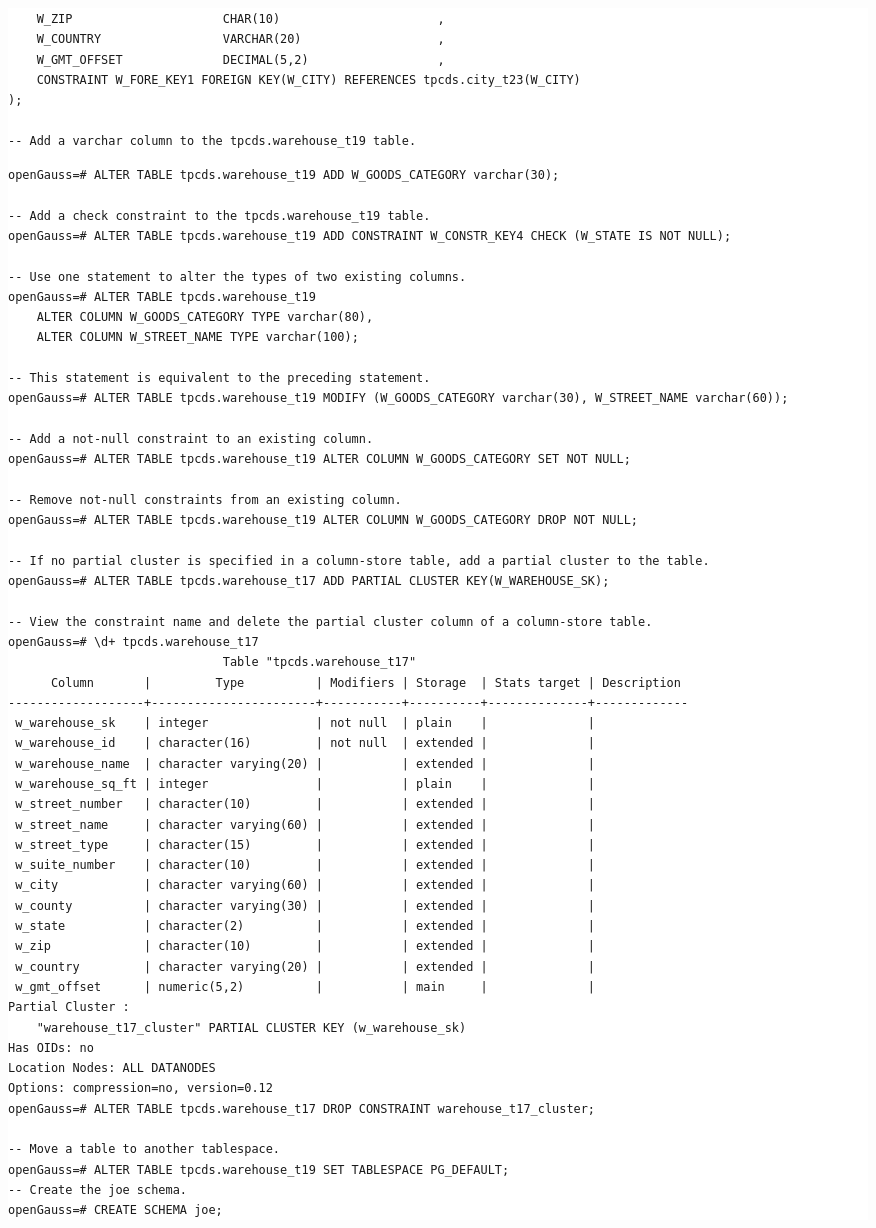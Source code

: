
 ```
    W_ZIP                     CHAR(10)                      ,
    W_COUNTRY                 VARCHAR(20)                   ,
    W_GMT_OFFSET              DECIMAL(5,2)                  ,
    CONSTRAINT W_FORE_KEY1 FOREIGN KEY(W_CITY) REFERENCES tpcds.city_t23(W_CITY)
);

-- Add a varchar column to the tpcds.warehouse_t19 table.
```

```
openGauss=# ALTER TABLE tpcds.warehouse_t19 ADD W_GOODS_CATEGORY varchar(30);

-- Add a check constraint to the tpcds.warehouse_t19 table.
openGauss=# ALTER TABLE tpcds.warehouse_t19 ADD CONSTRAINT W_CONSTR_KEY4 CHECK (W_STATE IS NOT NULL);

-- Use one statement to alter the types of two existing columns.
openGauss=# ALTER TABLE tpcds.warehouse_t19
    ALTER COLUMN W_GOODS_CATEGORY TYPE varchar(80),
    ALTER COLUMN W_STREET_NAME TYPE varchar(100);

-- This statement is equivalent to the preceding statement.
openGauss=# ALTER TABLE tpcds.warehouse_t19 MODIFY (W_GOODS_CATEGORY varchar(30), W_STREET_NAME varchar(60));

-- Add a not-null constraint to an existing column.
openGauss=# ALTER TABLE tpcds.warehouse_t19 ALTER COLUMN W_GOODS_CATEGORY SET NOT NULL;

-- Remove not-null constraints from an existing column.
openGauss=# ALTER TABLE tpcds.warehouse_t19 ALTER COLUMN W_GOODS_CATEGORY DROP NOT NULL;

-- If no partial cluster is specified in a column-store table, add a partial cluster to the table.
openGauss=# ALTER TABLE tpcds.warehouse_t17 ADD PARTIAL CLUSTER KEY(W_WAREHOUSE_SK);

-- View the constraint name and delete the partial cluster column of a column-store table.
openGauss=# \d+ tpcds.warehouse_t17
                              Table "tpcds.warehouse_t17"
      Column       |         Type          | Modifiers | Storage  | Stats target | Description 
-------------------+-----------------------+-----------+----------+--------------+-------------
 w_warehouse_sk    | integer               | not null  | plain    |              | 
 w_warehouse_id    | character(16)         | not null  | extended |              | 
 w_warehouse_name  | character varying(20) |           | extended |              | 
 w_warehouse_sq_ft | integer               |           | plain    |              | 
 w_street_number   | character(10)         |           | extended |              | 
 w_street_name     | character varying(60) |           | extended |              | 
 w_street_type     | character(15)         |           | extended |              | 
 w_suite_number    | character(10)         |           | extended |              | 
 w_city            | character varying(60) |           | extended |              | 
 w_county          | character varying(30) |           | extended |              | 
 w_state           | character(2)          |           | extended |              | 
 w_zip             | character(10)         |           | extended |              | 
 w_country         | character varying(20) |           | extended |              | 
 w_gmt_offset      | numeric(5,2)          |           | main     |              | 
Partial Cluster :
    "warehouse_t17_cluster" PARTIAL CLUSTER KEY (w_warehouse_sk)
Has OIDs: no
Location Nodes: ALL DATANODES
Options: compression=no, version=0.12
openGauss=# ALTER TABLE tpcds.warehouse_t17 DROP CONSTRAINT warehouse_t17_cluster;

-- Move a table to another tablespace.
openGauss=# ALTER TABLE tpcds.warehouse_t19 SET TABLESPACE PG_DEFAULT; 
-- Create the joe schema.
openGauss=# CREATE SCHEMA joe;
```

* * *

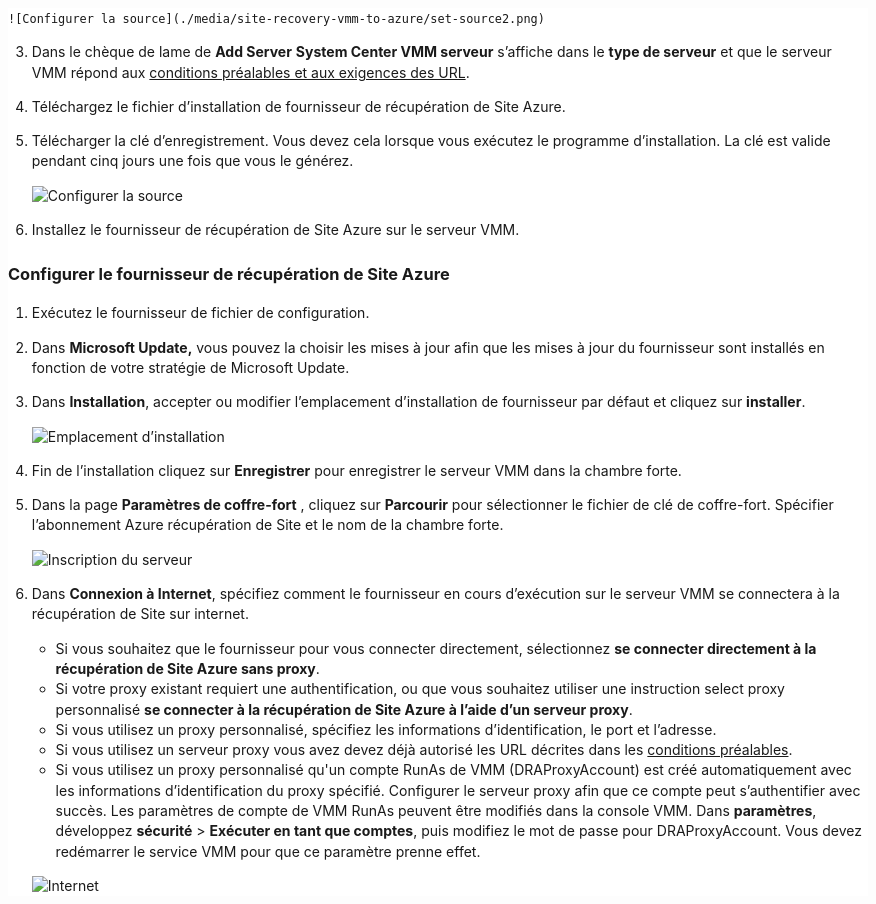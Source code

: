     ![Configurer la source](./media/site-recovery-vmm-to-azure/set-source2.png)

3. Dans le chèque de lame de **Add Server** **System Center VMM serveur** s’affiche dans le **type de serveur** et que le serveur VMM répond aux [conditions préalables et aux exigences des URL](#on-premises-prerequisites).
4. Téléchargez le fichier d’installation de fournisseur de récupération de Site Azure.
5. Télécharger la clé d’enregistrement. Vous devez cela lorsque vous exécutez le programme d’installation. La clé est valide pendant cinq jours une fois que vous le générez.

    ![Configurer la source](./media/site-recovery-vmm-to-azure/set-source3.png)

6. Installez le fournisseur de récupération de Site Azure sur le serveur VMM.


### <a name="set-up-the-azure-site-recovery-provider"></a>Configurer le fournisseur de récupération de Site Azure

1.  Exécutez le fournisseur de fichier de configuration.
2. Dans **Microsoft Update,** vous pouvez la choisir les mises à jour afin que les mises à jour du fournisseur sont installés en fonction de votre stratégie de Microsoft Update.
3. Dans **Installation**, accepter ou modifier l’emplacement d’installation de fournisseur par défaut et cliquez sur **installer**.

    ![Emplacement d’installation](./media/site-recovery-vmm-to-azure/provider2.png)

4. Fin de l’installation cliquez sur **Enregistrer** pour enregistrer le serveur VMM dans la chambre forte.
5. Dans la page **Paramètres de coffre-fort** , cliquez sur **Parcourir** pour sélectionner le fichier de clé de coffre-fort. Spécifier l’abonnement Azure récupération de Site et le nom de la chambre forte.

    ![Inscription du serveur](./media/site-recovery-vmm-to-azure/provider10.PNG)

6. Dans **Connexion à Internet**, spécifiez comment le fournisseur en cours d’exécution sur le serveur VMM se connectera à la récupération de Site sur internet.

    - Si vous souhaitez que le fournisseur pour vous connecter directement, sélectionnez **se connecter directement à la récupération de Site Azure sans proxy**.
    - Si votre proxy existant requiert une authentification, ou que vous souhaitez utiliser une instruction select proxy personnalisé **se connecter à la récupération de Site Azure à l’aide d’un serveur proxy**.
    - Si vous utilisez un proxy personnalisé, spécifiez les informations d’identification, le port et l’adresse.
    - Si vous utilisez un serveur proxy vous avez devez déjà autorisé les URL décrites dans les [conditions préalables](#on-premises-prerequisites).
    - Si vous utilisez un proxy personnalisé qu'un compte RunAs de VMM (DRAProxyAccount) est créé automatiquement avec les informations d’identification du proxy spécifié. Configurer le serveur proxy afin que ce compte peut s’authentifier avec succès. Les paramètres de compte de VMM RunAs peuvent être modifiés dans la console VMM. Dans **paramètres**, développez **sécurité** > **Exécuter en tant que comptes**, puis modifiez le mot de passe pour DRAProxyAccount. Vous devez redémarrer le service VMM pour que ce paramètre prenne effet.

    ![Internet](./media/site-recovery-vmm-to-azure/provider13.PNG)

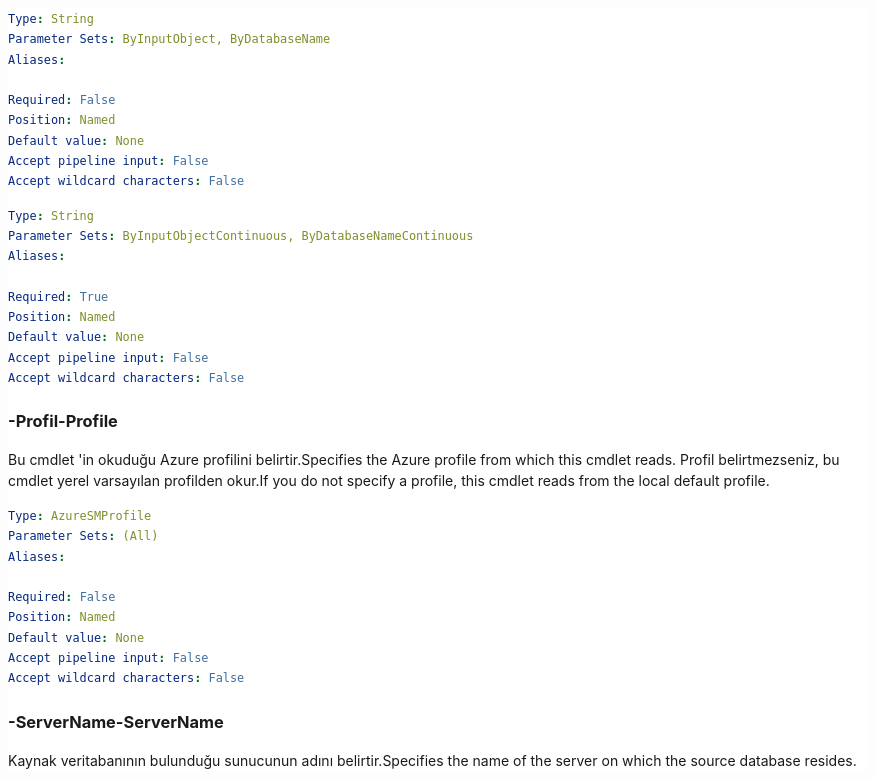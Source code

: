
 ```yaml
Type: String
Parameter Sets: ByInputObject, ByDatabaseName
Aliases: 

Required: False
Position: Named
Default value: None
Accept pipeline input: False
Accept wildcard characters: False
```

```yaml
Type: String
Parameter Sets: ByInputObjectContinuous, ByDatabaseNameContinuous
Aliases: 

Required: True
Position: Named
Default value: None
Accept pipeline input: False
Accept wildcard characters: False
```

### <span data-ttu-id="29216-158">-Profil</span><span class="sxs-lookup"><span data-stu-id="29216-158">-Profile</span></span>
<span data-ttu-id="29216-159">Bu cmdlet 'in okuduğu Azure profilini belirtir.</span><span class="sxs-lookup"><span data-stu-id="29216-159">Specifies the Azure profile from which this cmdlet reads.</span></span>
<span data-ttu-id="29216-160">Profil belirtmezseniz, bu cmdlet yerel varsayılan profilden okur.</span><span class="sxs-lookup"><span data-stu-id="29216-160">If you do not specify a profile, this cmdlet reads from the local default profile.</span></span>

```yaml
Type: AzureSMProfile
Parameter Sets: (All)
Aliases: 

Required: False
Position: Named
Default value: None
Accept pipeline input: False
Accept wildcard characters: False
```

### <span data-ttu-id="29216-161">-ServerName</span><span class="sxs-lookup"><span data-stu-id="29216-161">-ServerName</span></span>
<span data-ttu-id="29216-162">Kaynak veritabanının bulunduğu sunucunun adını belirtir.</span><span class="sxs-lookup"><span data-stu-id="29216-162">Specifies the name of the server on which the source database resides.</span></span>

YOUR OBJECTIVE – An exact copy of the lines above, from the one containing "- Si votre proxy" through the one containing "- Si vous utilisez un proxy personnalisé, spécifiez", is the whole of the answer.

EXERCISE RESULT –
    - Si votre proxy existant requiert une authentification, ou que vous souhaitez utiliser une instruction select proxy personnalisé **se connecter à la récupération de Site Azure à l’aide d’un serveur proxy**.
    - Si vous utilisez un proxy personnalisé, spécifiez les informations d’identification, le port et l’adresse.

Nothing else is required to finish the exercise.